Blâmée pour sa beauté
Bien que son rôle dans Winter’s Bone lui ait finalement valu une nomination aux Oscars, l’équipe de production n’était pas initialement enthousiaste à l’idée d’engager Jennifer Lawrence parce qu’elle était considérée comme « trop jolie » pour ce personnage. Lors de son audition, elle s’est présentée avec des vêtements trempés de sueur, les cheveux sales et le nez qui coulait, une stratégie qui a porté ses fruits car elle a fini par obtenir le rôle.
Elle adore faire du cheval
Jennifer Lawrence a grandi dans une ferme équestre à Louisville, dans le Kentucky, où elle a appris à monter à cheval, y compris sur des chevaux sauvages. « Mes parents étaient radins, alors ils n’ont jamais acheté de chevaux dressés, » plaisante-t-elle sur le plateau de David Letterman en 2011. Elle a pu mettre ce talent à profit dans plusieurs productions, notamment Winter’s Bone et Serena, film d’époque où elle est vue à cheval.
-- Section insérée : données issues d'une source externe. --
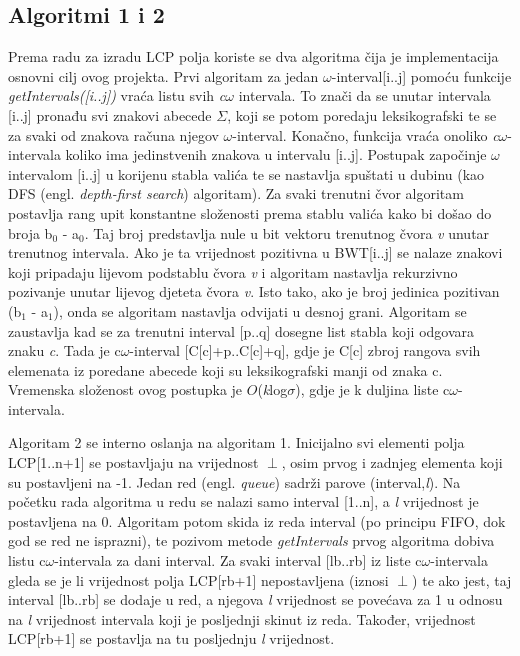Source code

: \documentclass[a4paper,12pt]{article}
\begin{document}

\subsection{Algoritmi 1 i 2}

Prema radu \cite{beller2013} za izradu LCP polja koriste se dva algoritma čija je implementacija osnovni cilj ovog projekta. 
Prvi algoritam za jedan $\omega$-interval[i..j] pomoću funkcije \textit{getIntervals([i..j])} vraća listu svih \textit{c$\omega$} intervala. To znači da se unutar intervala [i..j] pronađu svi znakovi abecede $\Sigma$, koji se potom poredaju leksikografski te se za svaki od znakova računa njegov $\omega$-interval. Konačno, funkcija vraća onoliko \textit{c$\omega$}-intervala koliko ima jedinstvenih znakova u intervalu [i..j].
Postupak započinje $\omega$ intervalom [i..j] u korijenu stabla valića te se nastavlja spuštati u dubinu (kao DFS (engl. \textit{depth-first search}) algoritam).
Za svaki trenutni čvor algoritam postavlja rang upit konstantne složenosti prema stablu valića kako bi došao do broja b$_{0}$ - a$_{0}$. Taj broj predstavlja nule u bit vektoru trenutnog čvora \textit{v} unutar trenutnog intervala. Ako je ta vrijednost pozitivna u BWT[i..j] se nalaze znakovi koji pripadaju lijevom podstablu čvora \textit{v} i algoritam nastavlja rekurzivno pozivanje unutar lijevog djeteta čvora \textit{v}. Isto tako, ako je broj jedinica pozitivan (b$_1$ - a$_1$), onda se algoritam nastavlja odvijati u desnoj grani. Algoritam se zaustavlja kad se za trenutni interval [p..q] dosegne list stabla koji odgovara znaku \textit{c}. Tada je c$\omega$-interval [C[c]+p..C[c]+q], gdje je C[c] zbroj rangova svih elemenata iz poredane abecede koji su leksikografski manji od znaka c. Vremenska složenost ovog postupka je $O$(\textit{k}log$\sigma$), gdje je k duljina liste c$\omega$-intervala.

Algoritam 2 se interno oslanja na algoritam 1. Inicijalno svi elementi polja LCP[1..n+1] se postavljaju na vrijednost  $\perp$, osim prvog i zadnjeg elementa koji su postavljeni na -1.  Jedan red (engl. \textit{queue}) sadrži parove (interval,\textit{l}).
 Na početku rada algoritma u redu se nalazi samo interval [1..n], a \textit{l} vrijednost je postavljena na 0. Algoritam potom skida iz reda interval (po principu FIFO, dok god se red ne isprazni), te pozivom metode \textit{getIntervals} prvog algoritma dobiva listu c$\omega$-intervala za dani interval. Za svaki interval [lb..rb] iz liste c$\omega$-intervala gleda se je li vrijednost polja LCP[rb+1] nepostavljena (iznosi $\perp$) te ako jest, taj interval [lb..rb] se dodaje u red, a njegova \textit{l} vrijednost se povećava za 1 u odnosu na \textit{l} vrijednost intervala koji je posljednji skinut iz reda. Također, vrijednost LCP[rb+1] se postavlja na tu posljednju \textit{l} vrijednost. 
\end{document}
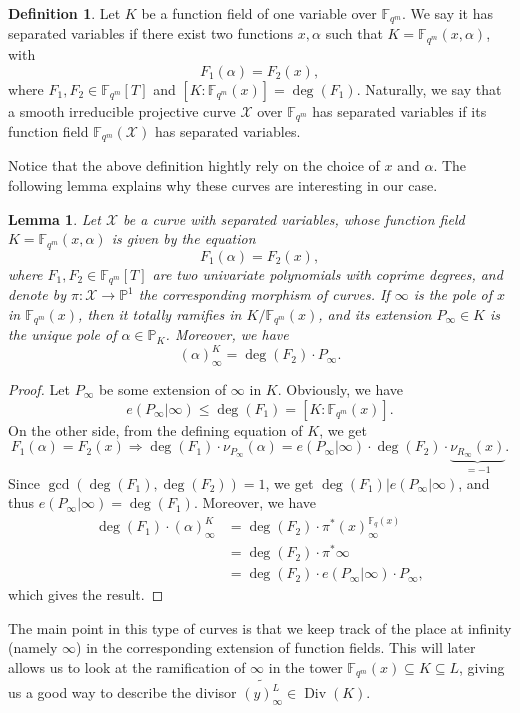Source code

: \documentclass[10pt]{article}
\newtheorem{lem1}[thm]{Lemma}
\theoremstyle{definition}
\theoremstyle{definition}
\theoremstyle{definition}
\newtheorem{def1}[thm]{Definition}
\newcommand{\cd}{\cdot}
\newcommand{\PP}{\mathbb{P}}
\newcommand{\Fqm}{\mathbb{F}_{q^m}}
\newcommand{\Fq}{\mathbb{F}_q}
\newcommand{\su}{\subseteq}
\newcommand{\X}{\mathcal{X}}
\newcommand{\Div}{\operatorname{Div}}
\begin{document}
\begin{def1} \label{courbes a variables separees}
Let $K$ be a function field of one variable over $\Fqm$. We say it has separated variables if there exist two functions $x,\alpha$ such that $K=\Fqm(x,\alpha)$, with
\[F_1(\alpha) = F_2(x),\]
where $F_1,F_2 \in \Fqm[T]$ and $[K:\Fqm(x)] = \deg({F_1})$.
Naturally, we say that a smooth irreducible projective curve $\X$ over $\Fqm$ has separated variables if its function field $\Fqm(\X)$ has separated variables.
\end{def1}

Notice that the above definition hightly rely on the choice of $x$ and $\alpha$. The following lemma explains why these curves are interesting in our case.

\begin{lem1} \label{lemdegre}
Let $\X$ be a curve with separated variables, whose function field $K=\Fqm(x,\alpha)$ is given by the equation
\[F_1(\alpha) = F_2(x),\]
where $F_1,F_2 \in \Fqm[T]$ are two univariate polynomials with coprime degrees, and denote by $\pi : \X \longrightarrow \PP^1$  the corresponding morphism of curves. If $\infty$ is the pole of $x$ in $\Fqm(x)$, then it totally ramifies in $K/\Fqm(x)$, and its extension $P_{\infty} \in K$ is the unique pole of $\alpha \in \PP_K$. Moreover, we have 
\[(\alpha)^K_{\infty} = \deg{(F_2) \cd P_{\infty}}.\]
\end{lem1}

\begin{proof}
Let $P_{\infty}$ be some extension of $\infty$ in $K$. Obviously, we have
\[e(P_{\infty}|\infty) \leq \deg(F_1)=[K:\Fqm(x)].\]
On the other side, from the defining equation of $K$, we get
\[F_1(\alpha) = F_2(x) \Rightarrow \deg(F_1) \cd \nu_{P_{\infty}}(\alpha) = e(P_{\infty}|\infty) \cd \deg(F_2) \cd \underbrace{\nu_{R_{\infty}}(x)}_{=-1}.\]
Since $\gcd(\deg(F_1),\deg( F_2))=1$, we get $\deg(F_1)|e(P_{\infty}|\infty)$, and thus $e(P_{\infty}|\infty)=\deg(F_1)$. Moreover, we have 
\begin{align*}
\deg(F_1) \cd (\alpha)^K_{\infty} &= \deg(F_2) \cd \pi^*(x)^{\Fq(x)}_{\infty} \\
&= \deg(F_2) \cd \pi^*\infty \\
&= \deg(F_2) \cd e(P_{\infty}|\infty) \cd P_{\infty},
\end{align*}
which gives the result.
\end{proof}

The main point in this type of curves is that we keep track of the place at infinity (namely $\infty$) in the corresponding extension of function fields. This will later allows us to look at the ramification of $\infty$ in the tower $\Fqm(x) \su K \su L$, giving us a good way to describe the divisor $\widetilde{(y)_{\infty}^L} \in \Div(K)$.
\end{document}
Elle a failli refuser son rôle dans Hunger Games
Bien qu’elle ait lutté pour décrocher le rôle dans Winter’s Bone, Jennifer Lawrence a failli décliner celui dans Hunger Games. Dans le podcast de Bill Simmons, Dumb and Dumber, elle explique : “Je dois produire des films entre chaque opus pour ne pas être connue que pour cette franchise.” Elle avoue qu’elle n’était pas convaincue de vouloir faire partie du casting d’Hunger Games car elle craignait l’immense attention et la fanbase qui allaient s’ensuivre. L’actrice a tenté d’expliquer ses préoccupations, mais peu de gens comprenaient ses réticences. « C’était tellement difficile à expliquer aux gens. » Finalement, il a fallu trois jours à Jennifer Lawrence pour accepter le rôle de Katniss Everdeen.
Actrice oscarisée
Grâce à son interprétation dans Winter’s Bone (2010), elle est devenue la troisième plus jeune nommée pour un Oscar dans la catégorie meilleure actrice dans un rôle principal, juste derrière Keisha Castle-Hughes pour Paï : L’Élue d’un peuple nouveau (2002) et Quvenzhane Wiallis pour Les Bêtes du Sud sauvage (2012). Mais c’est quelques années plus tard qu’elle a remporté la précieuse statuette, pour sa performance dans Happiness Therapy (2013), à seulement 22 ans. Dans la même lignée, Mikey Madison a récemment fait sensation grâce à sa performance dans Anora (2024) de Sean Baker, la propulsant au rang de lauréate d’un Oscar à seulement 25 ans.